Intuitively, as $b\to\infty$, the curve looks more and more like a circle, so it'll eventually be convex.
My proof for $n=2$:
According to Wikipedia, the polar equation of Cassini oval is $$r^{4}-2a^{2}r^{2}\cos(2\theta)=b^{4}-a^{4}.$$ I try to prove:
The curve is convex for $\frac ba\geq {\sqrt {2}}$.
Let $a=1$, the equation is
$$\tag1\label1
r^{4}-2r^{2}\cos(2\theta)-b^4+1=0$$
solving for $r^2$
$$r^2 = \cos(2θ)\pm\sqrt{\cos^2(2θ)+b^4 - 1}$$
The two curves with positive sign and negative sign are symmetric wrt $θ=\frac\pi4$.

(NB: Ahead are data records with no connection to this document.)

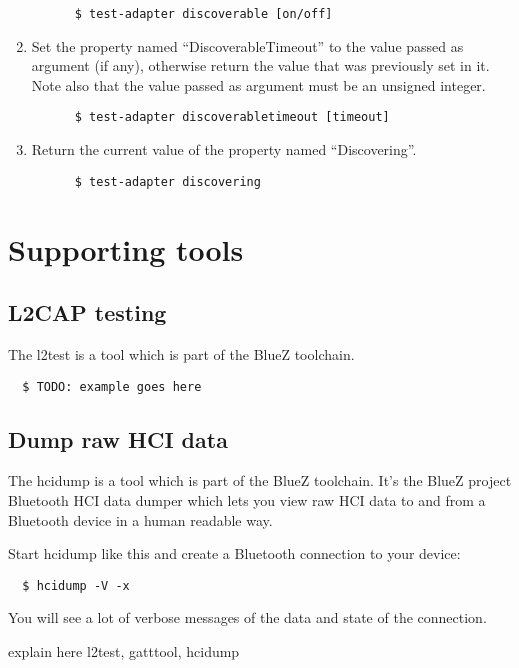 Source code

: \documentclass[11pt]{article}
\begin{document}
\begin{enumerate}
\begin{verbatim}
      $ test-adapter discoverable [on/off]
    \end{verbatim}
  \item Set the property named ``DiscoverableTimeout'' to the value
        passed as argument (if any), otherwise return the value that
        was previously set in it. Note also that the value passed as
        argument must be an unsigned integer.
    \begin{verbatim}
      $ test-adapter discoverabletimeout [timeout]
    \end{verbatim}
  \item Return the current value of the property named ``Discovering''.
    \begin{verbatim}
      $ test-adapter discovering
    \end{verbatim}
\end{enumerate}

\section{Supporting tools}

\subsection{L2CAP testing}

The l2test is a tool which is part of the BlueZ toolchain.

\begin{verbatim}
  $ TODO: example goes here
\end{verbatim}

\subsection{Dump raw HCI data}

The hcidump is a tool which is part of the BlueZ toolchain. It's the
BlueZ project Bluetooth HCI data dumper which lets you view raw HCI
data to and from a Bluetooth device in a human readable way.

Start hcidump like this and create a Bluetooth connection to your
device:
\begin{verbatim}
  $ hcidump -V -x
\end{verbatim}

You will see a lot of verbose messages of the data and state of the connection.

explain here l2test, gatttool, hcidump
\end{document}
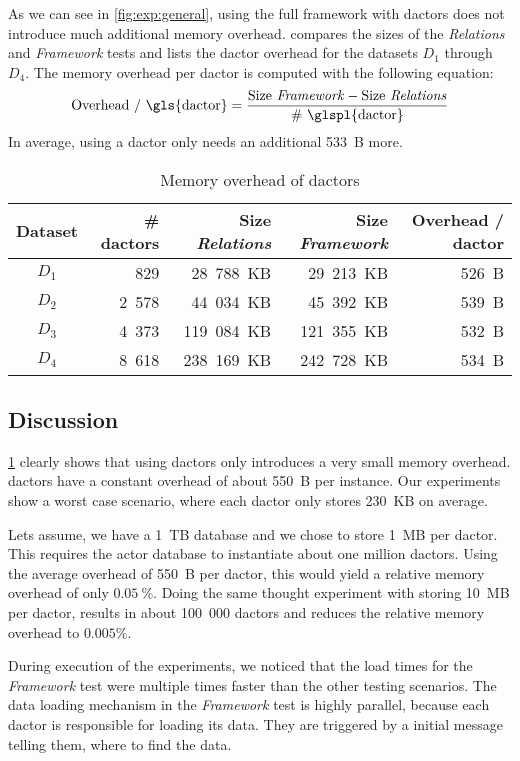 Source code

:   As we can see in \cref{fig:exp:general}, using the full framework with \glspl{dactor} does not introduce much additional memory overhead.
   compares the sizes of the \textit{Relations} and \textit{Framework} tests and lists the \gls{dactor} overhead for the datasets $D_1$ through $D_4$.
  The memory overhead per \gls{dactor} is computed with the following equation:
  \begin{equation}
    \text{Overhead / \gls{dactor}} = \frac{\text{Size \textit{Framework}} - \text{Size \textit{Relations}}}{\text{\# \glspl{dactor}}}
  \end{equation}
  In average, using a \gls{dactor} only needs an additional 533~B more.

  \begin{table}
    \centering
    \begin{tabular}{crrrr}
      \toprule
      \textbf{Dataset} & \textbf{\# \glspl{dactor}} & \textbf{Size \textit{Relations}} & \textbf{Size \textit{Framework}} & \textbf{Overhead / \gls{dactor}}\\
      \midrule
      $D_1$ & 829 & 28~788~KB & 29~213~KB & 526~B \\
      $D_2$ & 2~578 & 44~034~KB & 45~392~KB & 539~B \\
      $D_3$ & 4~373 & 119~084~KB & 121~355~KB & 532~B \\
      $D_4$ & 8~618 & 238~169~KB & 242~728~KB & 534~B \\
      \bottomrule
    \end{tabular}
    \caption{Memory overhead of \glspl{dactor}}
    \label{tab:memory_overhead}
  \end{table}


\subsection{Discussion}\label{sec:exp:discussion}

  \cref{tab:memory_overhead} clearly shows that using \glspl{dactor} only introduces a very small memory overhead.
  \Glspl{dactor} have a constant overhead of about 550~B per instance.
  Our experiments show a worst case scenario, where each \gls{dactor} only stores 230~KB on average.
  
  Lets assume, we have a 1~TB database and we chose to store 1~MB per \gls{dactor}.
  This requires the actor database to instantiate about one million \glspl{dactor}.
  Using the average overhead of 550~B per \gls{dactor}, this would yield a relative memory overhead of only $0.05~\%$.
  Doing the same thought experiment with storing 10~MB per \gls{dactor}, results in about 100~000 \glspl{dactor} and reduces the relative memory overhead to $0.005 \%$.

  During execution of the experiments, we noticed that the load times for the \textit{Framework} test were multiple times faster than the other testing scenarios.
  The data loading mechanism in the \textit{Framework} test is highly parallel, because each \gls{dactor} is responsible for loading its data.
  They are triggered by a initial message telling them, where to find the data.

so wlog take positive sign:
$$\tag2\label2
r^2=\cos(2θ)+\sqrt{\cos^2(2θ)+b^4 - 1}$$
From a post the curve is convex iff $r^2 + 2 (r')^2 - r r'' \ge 0$ for all $θ$, substituting in $r',r''$,
$$
r^2 + 2 (r')^2 - r r''=\frac{r^2}{(r^2-\cos (2 θ))^3}(r^6-r^4 \cos (2 θ)-r^2 \cos (4 θ)+\cos (2 θ))
$$
since $r^2-\cos (2 θ)>0$, we need to prove
$$
r^6-r^4 \cos (2 θ)-r^2 \cos (4 θ)+\cos (2 θ)\ge0
$$
since $\eqref{1}=0$, subtracting $(r^2+\cos (2 θ))\times\eqref{1}$, we get
$$
b^4 \left(r^2+\cos (2 θ)\right)\ge0
$$
equivalent to
$$
r^2+\cos (2 θ)\ge0
$$
substituting $r^2$ from \eqref{2}
$$
\forallθ:\quad2\cos(2θ)+\sqrt{\cos^2(2θ)+b^4 - 1}\ge0
$$
which is equivalent to $b\ge\sqrt2$.
QED.
How to prove the question for $n>2$?